**WHAT IS NEEDED**
All of the data that follows should be output again without any alteration.

**Collection entries**
______
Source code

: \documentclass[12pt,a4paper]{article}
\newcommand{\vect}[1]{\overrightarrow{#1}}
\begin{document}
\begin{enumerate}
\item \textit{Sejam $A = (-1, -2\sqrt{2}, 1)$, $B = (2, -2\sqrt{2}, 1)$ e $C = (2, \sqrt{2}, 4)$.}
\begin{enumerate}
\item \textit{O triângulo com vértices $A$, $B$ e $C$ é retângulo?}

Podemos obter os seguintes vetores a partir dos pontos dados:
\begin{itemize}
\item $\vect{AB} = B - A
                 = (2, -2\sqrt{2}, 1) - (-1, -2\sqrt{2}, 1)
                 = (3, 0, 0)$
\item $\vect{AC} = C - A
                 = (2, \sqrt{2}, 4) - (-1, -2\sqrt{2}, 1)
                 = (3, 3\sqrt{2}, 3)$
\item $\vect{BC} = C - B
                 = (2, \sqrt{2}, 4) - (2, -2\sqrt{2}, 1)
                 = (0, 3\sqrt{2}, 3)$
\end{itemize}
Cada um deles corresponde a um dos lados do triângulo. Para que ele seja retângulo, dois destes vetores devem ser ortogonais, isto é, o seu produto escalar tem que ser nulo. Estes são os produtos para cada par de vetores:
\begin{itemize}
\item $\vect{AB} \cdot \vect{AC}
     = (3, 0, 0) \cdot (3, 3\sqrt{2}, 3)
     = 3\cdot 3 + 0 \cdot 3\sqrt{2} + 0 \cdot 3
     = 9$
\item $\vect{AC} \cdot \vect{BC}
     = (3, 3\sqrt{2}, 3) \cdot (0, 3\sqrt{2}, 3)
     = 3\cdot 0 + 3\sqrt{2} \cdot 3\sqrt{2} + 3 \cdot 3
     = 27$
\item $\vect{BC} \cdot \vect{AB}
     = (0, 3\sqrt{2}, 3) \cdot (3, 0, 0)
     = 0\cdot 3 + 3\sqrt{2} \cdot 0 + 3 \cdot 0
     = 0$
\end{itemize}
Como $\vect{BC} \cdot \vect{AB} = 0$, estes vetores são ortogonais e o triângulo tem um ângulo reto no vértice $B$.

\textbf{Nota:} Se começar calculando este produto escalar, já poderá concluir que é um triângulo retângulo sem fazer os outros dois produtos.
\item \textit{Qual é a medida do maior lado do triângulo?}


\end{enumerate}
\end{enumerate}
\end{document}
______
**RESPONSE**
Source code

: \documentclass[12pt,a4paper]{article}
\newcommand{\vect}[1]{\overrightarrow{#1}}
\begin{document}
\begin{enumerate}
\item \textit{Sejam $A = (-1, -2\sqrt{2}, 1)$, $B = (2, -2\sqrt{2}, 1)$ e $C = (2, \sqrt{2}, 4)$.}
\begin{enumerate}
\item \textit{O triângulo com vértices $A$, $B$ e $C$ é retângulo?}

Podemos obter os seguintes vetores a partir dos pontos dados:
\begin{itemize}
\item $\vect{AB} = B - A
                 = (2, -2\sqrt{2}, 1) - (-1, -2\sqrt{2}, 1)
                 = (3, 0, 0)$
\item $\vect{AC} = C - A
                 = (2, \sqrt{2}, 4) - (-1, -2\sqrt{2}, 1)
                 = (3, 3\sqrt{2}, 3)$
\item $\vect{BC} = C - B
                 = (2, \sqrt{2}, 4) - (2, -2\sqrt{2}, 1)
                 = (0, 3\sqrt{2}, 3)$
\end{itemize}
Cada um deles corresponde a um dos lados do triângulo. Para que ele seja retângulo, dois destes vetores devem ser ortogonais, isto é, o seu produto escalar tem que ser nulo. Estes são os produtos para cada par de vetores:
\begin{itemize}
\item $\vect{AB} \cdot \vect{AC}
     = (3, 0, 0) \cdot (3, 3\sqrt{2}, 3)
     = 3\cdot 3 + 0 \cdot 3\sqrt{2} + 0 \cdot 3
     = 9$
\item $\vect{AC} \cdot \vect{BC}
     = (3, 3\sqrt{2}, 3) \cdot (0, 3\sqrt{2}, 3)
     = 3\cdot 0 + 3\sqrt{2} \cdot 3\sqrt{2} + 3 \cdot 3
     = 27$
\item $\vect{BC} \cdot \vect{AB}
     = (0, 3\sqrt{2}, 3) \cdot (3, 0, 0)
     = 0\cdot 3 + 3\sqrt{2} \cdot 0 + 3 \cdot 0
     = 0$
\end{itemize}
Como $\vect{BC} \cdot \vect{AB} = 0$, estes vetores são ortogonais e o triângulo tem um ângulo reto no vértice $B$.

\textbf{Nota:} Se começar calculando este produto escalar, já poderá concluir que é um triângulo retângulo sem fazer os outros dois produtos.
\item \textit{Qual é a medida do maior lado do triângulo?}


\end{enumerate}
\end{enumerate}
\end{document}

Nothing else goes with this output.